What’s In A Name? (Sports Edition)

And now for something a little more frivelous.

Some people have never really figured out the perfectly simple concept behind naming a sports team. The idea was, in the beginning, anyway, to give your particular team, whatever sport you’re doing, a somewhat ominous name to scare the crap out of your opponents for the purpose of giving your team a bit of a psychological edge. For example, would you rather be facing, and I’m making these team names up (I think) the Frankfurt Forest Faries or the Oppenheim Ogres? Faries – generally not scary. Ogres – rather scary. Simple concept, right?

Some sports, on the professional level, never knew this, or, at the very least, didn’t get it. Back in the beginnings of Major League Baseball, for example, “Indians” were considered a threat to American life, thus scary, and, if you think about it, that’s almost a respectful concept for a team name. I know what was done to the Native Americans was horrific and wrong on a great many levels and that it is not even close to a politically correct name now, but at the time, it made sense with the concept as it should be. Incidentally, in today’s game, the Cleveland team has removed all imagry associated with that name. The Boston Braves, where the Atlanta team came from via Milwaukee, same concept, although not as effective. “Oh look! The children are attacking!” In the NFL, there’s that team in Washington DC that has no clue about this concept and has done it in a very disrespectful manner to the point that they don’t even get their name mentioned here. Unlike the NHL team the Chicago Blackhawks or NCAA Florida Seminoles, both of which are tribal names and I think handled respectfully, similar to the Apache Helicopter. I think those are meant respectfully, but, all of these are changable things.

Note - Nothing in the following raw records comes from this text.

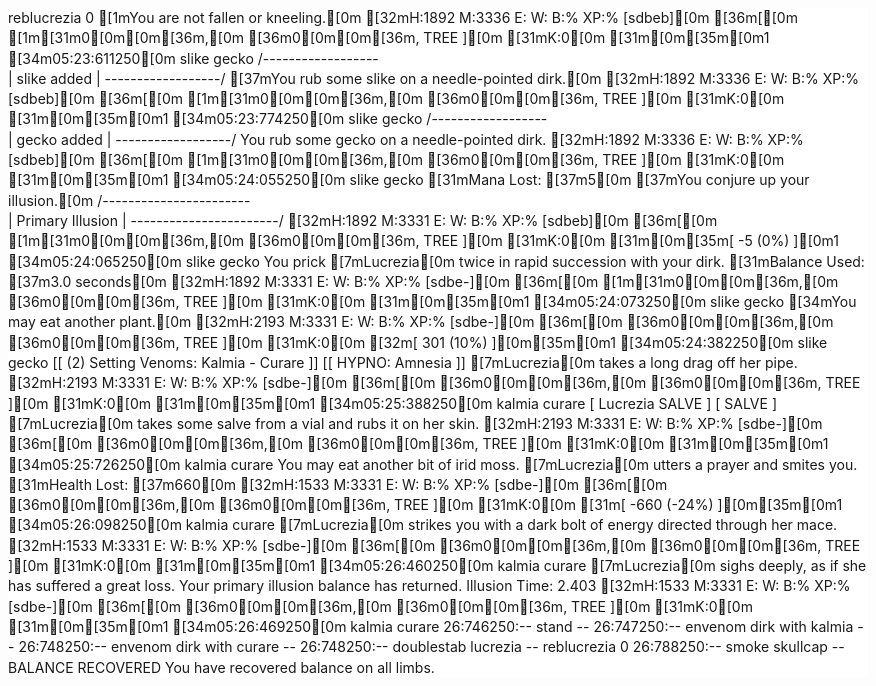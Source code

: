 reblucrezia 0
[1mYou are not fallen or kneeling.[0m
[32mH:1892 M:3336 E: W: B:% XP:% [sdbeb][0m [36m[[0m [1m[31m0[0m[0m[36m,[0m [36m0[0m[0m[36m, TREE ][0m [31mK:0[0m [31m[0m[35m[0m1 [34m05:23:611250[0m slike gecko
/------------------\
|    slike added   |
\------------------/
[37mYou rub some slike on a needle-pointed dirk.[0m
[32mH:1892 M:3336 E: W: B:% XP:% [sdbeb][0m [36m[[0m [1m[31m0[0m[0m[36m,[0m [36m0[0m[0m[36m, TREE ][0m [31mK:0[0m [31m[0m[35m[0m1 [34m05:23:774250[0m slike gecko
/------------------\
|    gecko added   |
\------------------/
You rub some gecko on a needle-pointed dirk.
[32mH:1892 M:3336 E: W: B:% XP:% [sdbeb][0m [36m[[0m [1m[31m0[0m[0m[36m,[0m [36m0[0m[0m[36m, TREE ][0m [31mK:0[0m [31m[0m[35m[0m1 [34m05:24:055250[0m slike gecko
[31mMana Lost: [37m5[0m
[37mYou conjure up your illusion.[0m
/-----------------------\
|    Primary Illusion   |
\-----------------------/
[32mH:1892 M:3331 E: W: B:% XP:% [sdbeb][0m [36m[[0m [1m[31m0[0m[0m[36m,[0m [36m0[0m[0m[36m, TREE ][0m [31mK:0[0m [31m[0m[35m[ -5 (0%) ][0m1 [34m05:24:065250[0m slike gecko
You prick [7mLucrezia[0m twice in rapid succession with your dirk.
[31mBalance Used: [37m3.0 seconds[0m
[32mH:1892 M:3331 E: W: B:% XP:% [sdbe-][0m [36m[[0m [1m[31m0[0m[0m[36m,[0m [36m0[0m[0m[36m, TREE ][0m [31mK:0[0m [31m[0m[35m[0m1 [34m05:24:073250[0m slike gecko
[34mYou may eat another plant.[0m
[32mH:2193 M:3331 E: W: B:% XP:% [sdbe-][0m [36m[[0m [36m0[0m[0m[36m,[0m [36m0[0m[0m[36m, TREE ][0m [31mK:0[0m [32m[ 301 (10%) ][0m[35m[0m1 [34m05:24:382250[0m slike gecko
[[ (2) Setting Venoms: Kalmia - Curare ]]
[[ HYPNO: Amnesia ]]
[7mLucrezia[0m takes a long drag off her pipe.
[32mH:2193 M:3331 E: W: B:% XP:% [sdbe-][0m [36m[[0m [36m0[0m[0m[36m,[0m [36m0[0m[0m[36m, TREE ][0m [31mK:0[0m [31m[0m[35m[0m1 [34m05:25:388250[0m kalmia curare
[ Lucrezia SALVE ] [ SALVE ]
[7mLucrezia[0m takes some salve from a vial and rubs it on her skin.
[32mH:2193 M:3331 E: W: B:% XP:% [sdbe-][0m [36m[[0m [36m0[0m[0m[36m,[0m [36m0[0m[0m[36m, TREE ][0m [31mK:0[0m [31m[0m[35m[0m1 [34m05:25:726250[0m kalmia curare
You may eat another bit of irid moss.
[7mLucrezia[0m utters a prayer and smites you.
[31mHealth Lost: [37m660[0m
[32mH:1533 M:3331 E: W: B:% XP:% [sdbe-][0m [36m[[0m [36m0[0m[0m[36m,[0m [36m0[0m[0m[36m, TREE ][0m [31mK:0[0m [31m[ -660 (-24%) ][0m[35m[0m1 [34m05:26:098250[0m kalmia curare
[7mLucrezia[0m strikes you with a dark bolt of energy directed through her mace.
[32mH:1533 M:3331 E: W: B:% XP:% [sdbe-][0m [36m[[0m [36m0[0m[0m[36m,[0m [36m0[0m[0m[36m, TREE ][0m [31mK:0[0m [31m[0m[35m[0m1 [34m05:26:460250[0m kalmia curare
[7mLucrezia[0m sighs deeply, as if she has suffered a great loss.
Your primary illusion balance has returned.
Illusion Time: 2.403
[32mH:1533 M:3331 E: W: B:% XP:% [sdbe-][0m [36m[[0m [36m0[0m[0m[36m,[0m [36m0[0m[0m[36m, TREE ][0m [31mK:0[0m [31m[0m[35m[0m1 [34m05:26:469250[0m kalmia curare
26:746250:-- stand --
26:747250:-- envenom dirk with kalmia --
26:748250:-- envenom dirk with curare --
26:748250:-- doublestab lucrezia --
reblucrezia 0
26:788250:-- smoke skullcap --
BALANCE RECOVERED
You have recovered balance on all limbs.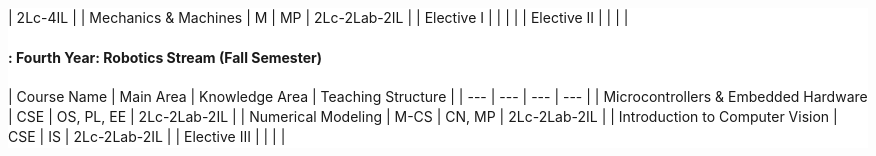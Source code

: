  | 2Lc-4IL
 |
| Mechanics & Machines
 | M
 | MP
 | 2Lc-2Lab-2IL
 |
| Elective I
 |  |  |  |
| Elective II
 |  |  |  |


  




#### : Fourth Year: Robotics Stream (Fall Semester)




| Course Name
 | Main Area
 | Knowledge Area
 | Teaching Structure
 |
| --- | --- | --- | --- |
| Microcontrollers & Embedded Hardware
 | CSE
 | OS, PL, EE
 | 2Lc-2Lab-2IL
 |
| Numerical Modeling
 | M-CS
 | CN, MP
 | 2Lc-2Lab-2IL
 |
| Introduction to Computer Vision
 | CSE
 | IS
 | 2Lc-2Lab-2IL
 |
| Elective III
 |  |  |  |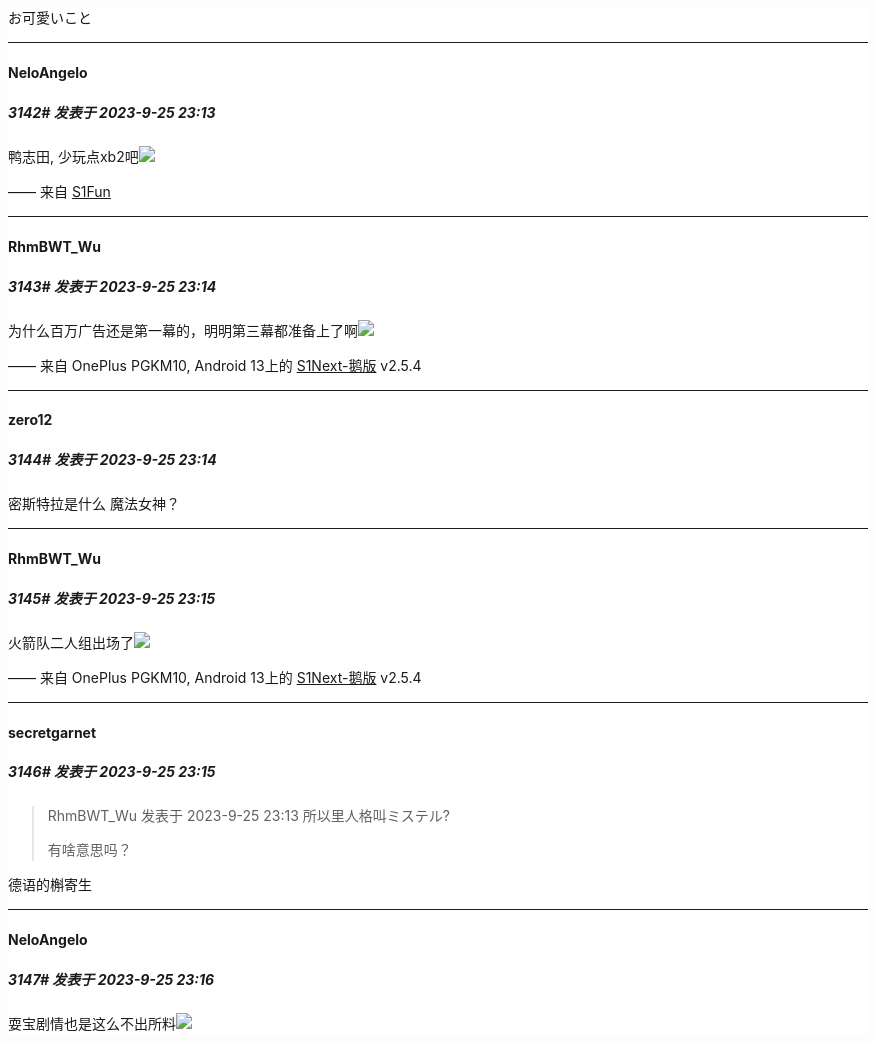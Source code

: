 お可愛いこと

*****

####  NeloAngelo  
##### 3142#       发表于 2023-9-25 23:13

鸭志田, 少玩点xb2吧<img src="https://static.saraba1st.com/image/smiley/face2017/066.png" referrerpolicy="no-referrer">

—— 来自 [S1Fun](https://s1fun.koalcat.com)

*****

####  RhmBWT_Wu  
##### 3143#       发表于 2023-9-25 23:14

为什么百万广告还是第一幕的，明明第三幕都准备上了啊<img src="https://static.saraba1st.com/image/smiley/face2017/018.png" referrerpolicy="no-referrer">

—— 来自 OnePlus PGKM10, Android 13上的 [S1Next-鹅版](https://github.com/ykrank/S1-Next/releases) v2.5.4

*****

####  zero12  
##### 3144#       发表于 2023-9-25 23:14

密斯特拉是什么 魔法女神？

*****

####  RhmBWT_Wu  
##### 3145#       发表于 2023-9-25 23:15

火箭队二人组出场了<img src="https://static.saraba1st.com/image/smiley/face2017/037.png" referrerpolicy="no-referrer">

—— 来自 OnePlus PGKM10, Android 13上的 [S1Next-鹅版](https://github.com/ykrank/S1-Next/releases) v2.5.4

*****

####  secretgarnet  
##### 3146#       发表于 2023-9-25 23:15

<blockquote>RhmBWT_Wu 发表于 2023-9-25 23:13
所以里人格叫ミステル?

有啥意思吗？
</blockquote>
德语的槲寄生

*****

####  NeloAngelo  
##### 3147#       发表于 2023-9-25 23:16

耍宝剧情也是这么不出所料<img src="https://static.saraba1st.com/image/smiley/face2017/037.png" referrerpolicy="no-referrer">
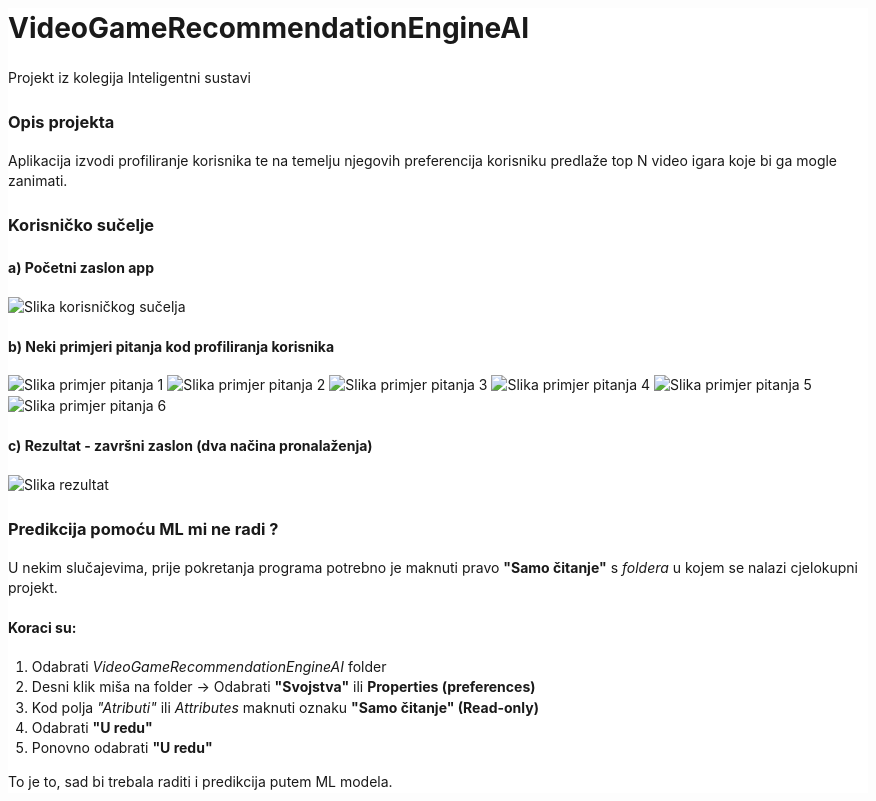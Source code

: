 # VideoGameRecommendationEngineAI

Projekt iz kolegija Inteligentni sustavi

### Opis projekta

Aplikacija izvodi profiliranje korisnika te na temelju njegovih preferencija
korisniku predlaže top N video igara koje bi ga mogle zanimati.

### Korisničko sučelje

#### a) Početni zaslon app
<img alt="Slika korisničkog sučelja" src="https://github.com/TheJakov/VideoGameRecommendationEngineAI/blob/master/Media/readme_ui.png" width="514" height="420">

#### b) Neki primjeri pitanja kod profiliranja korisnika
<img alt="Slika primjer pitanja 1" src="https://github.com/TheJakov/VideoGameRecommendationEngineAI/blob/master/Media/readme_ui2.png" width="514" height="420">

<img alt="Slika primjer pitanja 2" src="https://github.com/TheJakov/VideoGameRecommendationEngineAI/blob/master/Media/readme_ui3.png" width="514" height="420">

<img alt="Slika primjer pitanja 3" src="https://github.com/TheJakov/VideoGameRecommendationEngineAI/blob/master/Media/readme_ui4.png" width="514" height="420">

<img alt="Slika primjer pitanja 4" src="https://github.com/TheJakov/VideoGameRecommendationEngineAI/blob/master/Media/readme_ui5.png" width="514" height="420">

<img alt="Slika primjer pitanja 5" src="https://github.com/TheJakov/VideoGameRecommendationEngineAI/blob/master/Media/readme_ui6.png" width="514" height="420">

<img alt="Slika primjer pitanja 6" src="https://github.com/TheJakov/VideoGameRecommendationEngineAI/blob/master/Media/readme_ui7.png" width="514" height="420">


#### c) Rezultat - završni zaslon (dva načina pronalaženja)

<img alt="Slika rezultat" src="https://github.com/TheJakov/VideoGameRecommendationEngineAI/blob/master/Media/readme_ui_final.png" width="570" height="730">

### Predikcija pomoću ML mi ne radi ?

U nekim slučajevima, prije pokretanja programa potrebno je maknuti pravo **"Samo čitanje"** s *foldera* u kojem se nalazi cjelokupni projekt.

#### Koraci su:

1) Odabrati *VideoGameRecommendationEngineAI* folder
2) Desni klik miša na folder -> Odabrati **"Svojstva"** ili **Properties (preferences)**
3) Kod polja *"Atributi"* ili *Attributes* maknuti oznaku **"Samo čitanje" (Read-only)**
4) Odabrati **"U redu"**
5) Ponovno odabrati **"U redu"**

To je to, sad bi trebala raditi i predikcija putem ML modela.


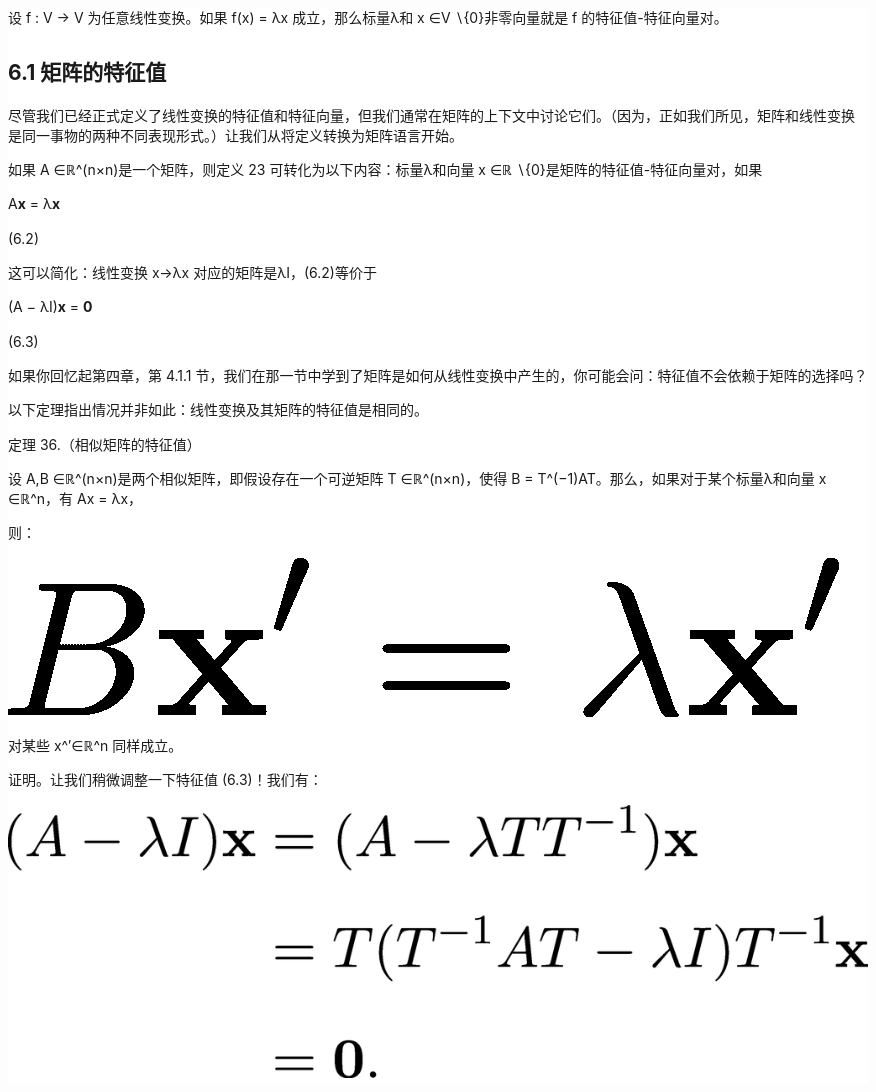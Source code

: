 设 f : V → V 为任意线性变换。如果 f(x) = λx 成立，那么标量λ和 x ∈V ∖{0}非零向量就是 f 的特征值-特征向量对。

## 6.1 矩阵的特征值

尽管我们已经正式定义了线性变换的特征值和特征向量，但我们通常在矩阵的上下文中讨论它们。（因为，正如我们所见，矩阵和线性变换是同一事物的两种不同表现形式。）让我们从将定义转换为矩阵语言开始。

如果 A ∈ℝ^(n×n)是一个矩阵，则定义 23 可转化为以下内容：标量λ和向量 x ∈ℝ ∖{0}是矩阵的特征值-特征向量对，如果

A**x** = λ**x**

(6.2)

这可以简化：线性变换 x→λx 对应的矩阵是λI，(6.2)等价于

(A − λI)**x** = **0**

(6.3)

如果你回忆起第四章，第 4.1.1 节，我们在那一节中学到了矩阵是如何从线性变换中产生的，你可能会问：特征值不会依赖于矩阵的选择吗？

以下定理指出情况并非如此：线性变换及其矩阵的特征值是相同的。

定理 36.（相似矩阵的特征值）

设 A,B ∈ℝ^(n×n)是两个相似矩阵，即假设存在一个可逆矩阵 T ∈ℝ^(n×n)，使得 B = T^(−1)AT。那么，如果对于某个标量λ和向量 x ∈ℝ^n，有 Ax = λx，

则：

![ ′ ′ Bx = λx ](img/file582.png)

对某些 x^′∈ℝ^n 同样成立。

证明。让我们稍微调整一下特征值 (6.3)！我们有：

![ −1 (A − λI)x = (A − λT T )x = T (T−1AT − λI)T −1x = 0\. ](img/file583.png)
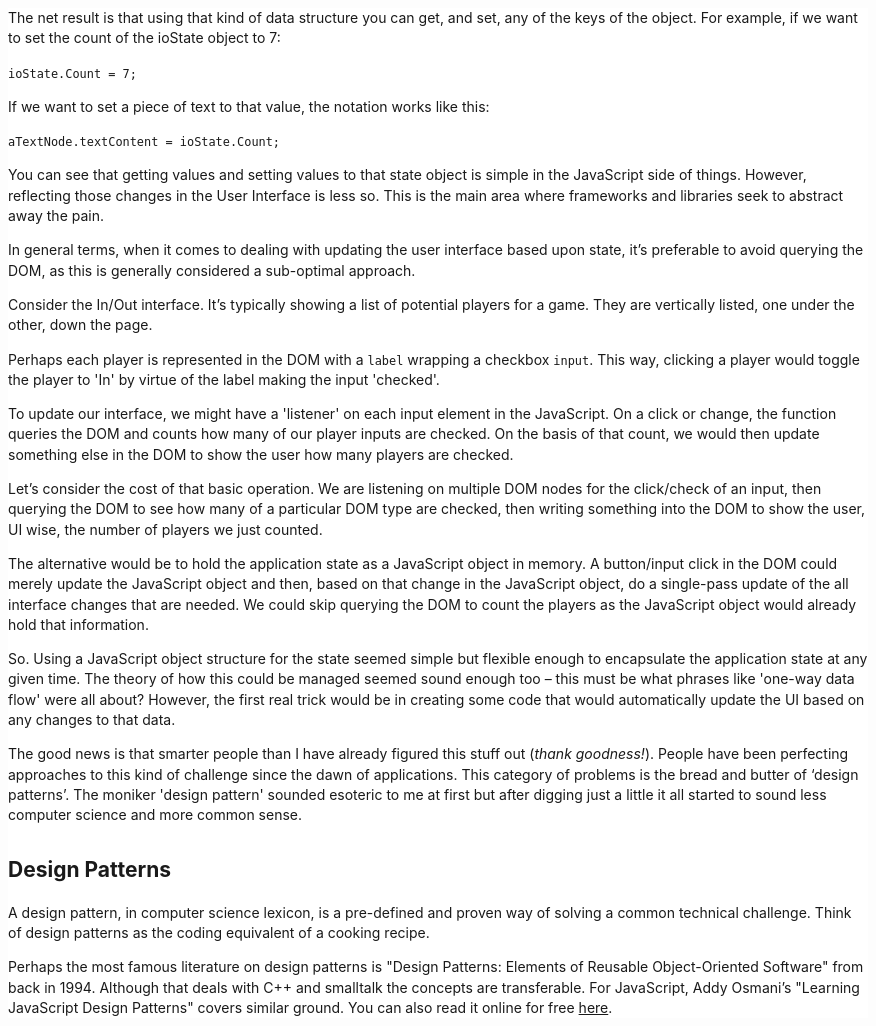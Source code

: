The net result is that using that kind of data structure you can get, and set, any of the keys of the object. For example, if we want to set the count of the ioState object to 7:

<pre><code class="language-javascript">ioState.Count = 7;
</code></pre>

If we want to set a piece of text to that value, the notation works like this:

<pre><code class="language-javascript">aTextNode.textContent = ioState.Count;
</code></pre>

You can see that getting values and setting values to that state object is simple in the JavaScript side of things. However, reflecting those changes in the User Interface is less so. This is the main area where frameworks and libraries seek to abstract away the pain.

In general terms, when it comes to dealing with updating the user interface based upon state, it’s preferable to avoid querying the DOM, as this is generally considered a sub-optimal approach.

Consider the In/Out interface. It’s typically showing a list of potential players for a game. They are vertically listed, one under the other, down the page.

Perhaps each player is represented in the DOM with a `label` wrapping a checkbox `input`. This way, clicking a player would toggle the player to 'In' by virtue of the label making the input 'checked'.

To update our interface, we might have a 'listener' on each input element in the JavaScript. On a click or change, the function queries the DOM and counts how many of our player inputs are checked. On the basis of that count, we would then update something else in the DOM to show the user how many players are checked.

Let’s consider the cost of that basic operation. We are listening on multiple DOM nodes for the click/check of an input, then querying the DOM to see how many of a particular DOM type are checked, then writing something into the DOM to show the user, UI wise, the number of players we just counted.

The alternative would be to hold the application state as a JavaScript object in memory. A button/input click in the DOM could merely update the JavaScript object and then, based on that change in the JavaScript object, do a single-pass update of the all interface changes that are needed. We could skip querying the DOM to count the players as the JavaScript object would already hold that information.

So. Using a JavaScript object structure for the state seemed simple but flexible enough to encapsulate the application state at any given time. The theory of how this could be managed seemed sound enough too – this must be what phrases like 'one-way data flow' were all about? However, the first real trick would be in creating some code that would automatically update the UI based on any changes to that data.

The good news is that smarter people than I have already figured this stuff out (*thank goodness!*). People have been perfecting approaches to this kind of challenge since the dawn of applications. This category of problems is the bread and butter of ‘design patterns’. The moniker 'design pattern' sounded esoteric to me at first but after digging just a little it all started to sound less computer science and more common sense.

## Design Patterns

<p class="c-pre-sidenote--left">A design pattern, in computer science lexicon, is a pre-defined and proven way of solving a common technical challenge. Think of design patterns as the coding equivalent of a cooking recipe.</p><p class="c-sidenote c-sidenote--right">Perhaps the most famous literature on design patterns is "Design Patterns: Elements of Reusable Object-Oriented Software" from back in 1994. Although that deals with C++ and smalltalk the concepts are transferable. For JavaScript, Addy Osmani’s "Learning JavaScript Design Patterns" covers similar ground. You can also read it online for free <a href="https://addyosmani.com/resources/essentialjsdesignpatterns/book/">here</a>.</p>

I just wanted to get that bit out of the way. Those cities had the right idea… ish, but others really didn’t. For example, the Toronto Blue Jays, who have an incredible base for a great young team and I love your city (you gave us Rush, for which I am eternally grateful), but put them together with the Baltimore Orioles and St. Louis Cardinals and you have the makings of an Alfred Hitchcock scare concept, but unless those teams are playing together, somehow, against someone else who has just seen the movie, it doesn’t work, does it? Look out! It’s a … Blue Jay. Doesn’t really strike fear into the hearts of much of anyone. Maybe you could take the religious aspect of the Cardinals? I think that’s what they did in San Diego with the Padres. “Run! It’s the clergy!” I try to avoid the clergy myself, but that’s a different story.

(Don’t take the religion thing too lightly in sports though. The Tampa Bay baseball team used to be called the Devil Rays, and they were horrible! The dropped the Devil part of the name, just called Rays now, and they’re usually a pretty good team. Not that I think the name had anything to do with it, but there we go.)

Detroit is one of the few cities that seems to have gotten it mostly correct. They have the Lions and Tigers (NFL and MLB respectively) but fall down a bit on Hockey with Red Wings and Basketball with the Pistons. Neither are particularly scary. Seattle goes for a sea motif with the Mariners (MLB) and Seahawks (NFL), both of which work… kinda. Nashville, of all places, nailed it with their two top-level pro teams, the Titans (NFL) and Predators (NHL). Make it the Sexual Predators and you’ll scare enough people away that no one will come to the games. I’m kidding. Don’t do that. They do have one of the best sports logos, though.

I wasn’t kidding, was I? That’s a beautiful logo and a great name for a sports team!
© NHL and Nashville Predators

New York, weirdly, doesn’t seem to have this concept in mind anymore. Originally, they had the Giants (still do in football but don’t use any imagry), which works on that Ogres idea from above. But they also had the Dodgers, which sounds more avoid the enemy rather than crush them, to me. In other sports, they have the Jets (maybe), Nets (no), Islanders (Seattle-like but not really), Rangers (closer), and, of course, the Yankees and Mets. Yankees, maybe because they were named so close after the U.S. civil war had just ended and Yankees were the good guys and victors in that. Mets… really? One of my favorite sports commercials is for WGN, the Chicago TV Station at the time, starring Dennis Franz, in his pre-NYPD Blue days, who would make fun of the incoming teams. For the New York team, he put down the newspaper he was reading, looked at the camera and said, “What the hell is a Met?”, picked up the paper and continued reading. That was it. It was beautiful.

I bring this up, because, in the news recently, there was a tragedy for a minor league baseball team involving multiple murders. That’s not the funny bit. That’s truly horrible and I express my condolences to all involved. No, this was the silver lining, in my mind, to the story. I read the name of the team involved a few times because it was so truly laughable that it couldn’t possibly be right? Could it? I think I may have found the worst possible offender of this whole team name concept.

So, with no further ado, I give to you, the loyal reader, the worst name in the history of sports teams. The least scary idea of them all. The Tampa Bay Rays AAA Affiliate, from Montgomery, Alabama. I give you, the truly terrifying, Montgomery Biscuits. I really wish, I were making that up.